Now you see it, and now you don’t. LG has finally put up its first-ever rollable TV on sale, which, when bought will set you back by $87,000. The device is now available across some stores in South Korea, where it will be priced at 100 million won.
LG has finally announced that its world-first rollable TV is finally going on sale, at seven consumer electronics stores across South Korea. The 65-inch LG Signature OLED R is built around a flexible OLED panel. Buyers will be able to choose between four colors for the wool speaker cover, and the aluminum base can be personalized with an engraving.
The winner of numerous tech awards at the 2020 CES, recognized for its excellence in design and technology, LG has described the model as “the most innovative development in television technology in decades.” Because of its flexible nature, the TV can retract partially or fully into its base, adapting to different aspect ratios or hiding the panel completely when not in use.

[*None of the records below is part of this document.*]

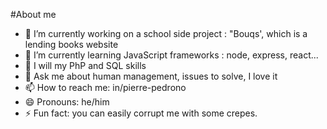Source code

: 
#About me 


- 🔭 I’m currently working on a school side project : "Bouqs', which is a lending books website
- 🌱 I’m currently learning JavaScript frameworks : node, express, react...
- 🔨 I will my PhP and SQL skills
- 💬 Ask me about human management, issues to solve, I love it
- 📫 How to reach me: in/pierre-pedrono
- 😄 Pronouns: he/him
- ⚡ Fun fact: you can easily corrupt me with some crepes.

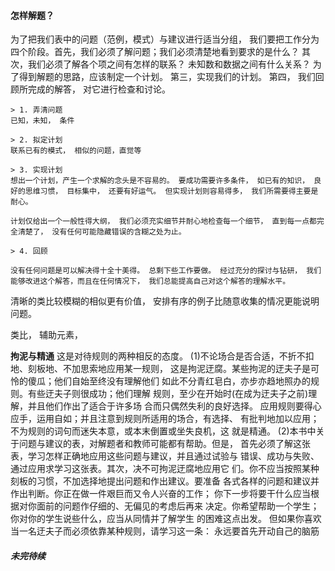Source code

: #### 怎样解题？
为了把我们表中的问题（范例，模式）与建议进行适当分组， 我们要把工作分为四个阶段。首先，我们必须了解问题；我们必须清楚地看到要求的是什么？ 其次，我们必须了解各个项之间有怎样的联系？ 未知数和数据之间有什么关系？ 为了得到解题的思路，应该制定一个计划。 第三，实现我们的计划。 第四， 我们回顾所完成的解答， 对它进行检查和讨论。 


	> 1. 弄清问题
	已知，未知， 条件

	> 2. 拟定计划
	联系已有的模式， 相似的问题，直觉等

	> 3. 实现计划
	想出一个计划，产生一个求解的念头是不容易的。 要成功需要许多条件， 如已有的知识， 良好的思维习惯， 目标集中， 还要有好运气。 但实现计划则容易得多， 我们所需要得主要是耐心。 
	
	计划仅给出一个一般性得大纲， 我们必须充实细节并耐心地检查每一个细节， 直到每一点都完全清楚了， 没有任何可能隐藏错误的含糊之处为止。 

	> 4. 回顾

	没有任何问题是可以解决得十全十美得。 总剩下些工作要做。 经过充分的探讨与钻研， 我们能够改进这个解答，而且在任何情况下， 我们总能提高自己对这个解答的理解水平。 

清晰的类比较模糊的相似更有价值， 安排有序的例子比随意收集的情况更能说明问题。 

类比， 辅助元素， 

<b>拘泥与精通</b>
这是对待规则的两种相反的态度。
(1)不论场合是否合适，不折不扣地、刻板地、不加思索地应用某一规则，
这是拘泥迂腐。某些拘泥的迂夫子是可怜的傻瓜；他们自始至终没有理解他们
如此不分青红皂白，亦步亦趋地照办的规则。有些迂夫子则很成功；他们理解
规则，至少在开始时(在成为迂夫子之前)理解，并且他们作出了适合于许多场
合而只偶然失利的良好选择。
应用规则要得心应手，运用自如；并且注意到规则所适用的场合，有选择、
有批判地加以应用；不为规则的词句而迷失本意，或本末倒置或坐失良机，这
就是精通。
(2)本书中关于问题与建议的表，对解题者和教师可能都有帮助。但是，
首先必须了解这张表，学习怎样正确地应用这些问题与建议，并且通过试验与
错误、成功与失败、通过应用求学习这张表。其次，决不可拘泥迂腐地应用它
们。你不应当按照某种刻板的习惯，不加选择地提出问题和作出建议。要准备
各式各样的问题和建议并作出判断。你正在做一件艰巨而又令人兴奋的工作；
你下一步将要干什么应当根据对你面前的问题作仔细的、无偏见的考虑后再来
决定。你希望帮助一个学生；你对你的学生说些什么，应当从同情并了解学生
的困难这点出发。
但如果你喜欢当一名迂夫子而必须依靠某种规则，请学习这一条：
永远要首先开动自己的脑筋


##### 未完待续
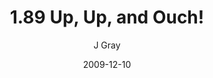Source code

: ---
title: '1.89 Up, Up, and Ouch!'
alt: 'Mysteries of the Arcana'
date: '2009-12-10'
author: 'J Gray'
artist: 'Keira'
chapter: '1 More Heavens and Earths'
filler: false
---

Also boasting a spot-on contrast, the LG OLED TV is unique, due to its self-lit technology in which over 100 million self-lit sub-pixels come together to deliver stunning visuals.
LG’s innovative design lets your TV appear when you need it, and disappear when you don’t. The device sports three different viewing choices as per your demand. These three modes include: Full View to enjoy movies, Line View for music, or Zero View to keep the TV nicely hidden, to suit your architecture.
Promising an exclusive viewing experience, the company has also showcased a unique processor- the α9 Gen3 AI. which features deep learning algorithms and analyzes the on-screen content to deliver content as its most immersive. All adjustments are automatic, enhanced for the ultimate picture and sound, to make every viewing a spectacular one.
LG’s LG ThinQ AI also allows simple command and control of your Home IoT ecosystem with natural voice recognition, without a remote, along with Google Assistant and Amazon Alexa built-in.
“LG’s exquisite creation liberates users from the limitations of the wall, enabling owners to curate their living environment without having to permanently set aside space for a large, black screen that is only useful when turned on,” the company said in a statement.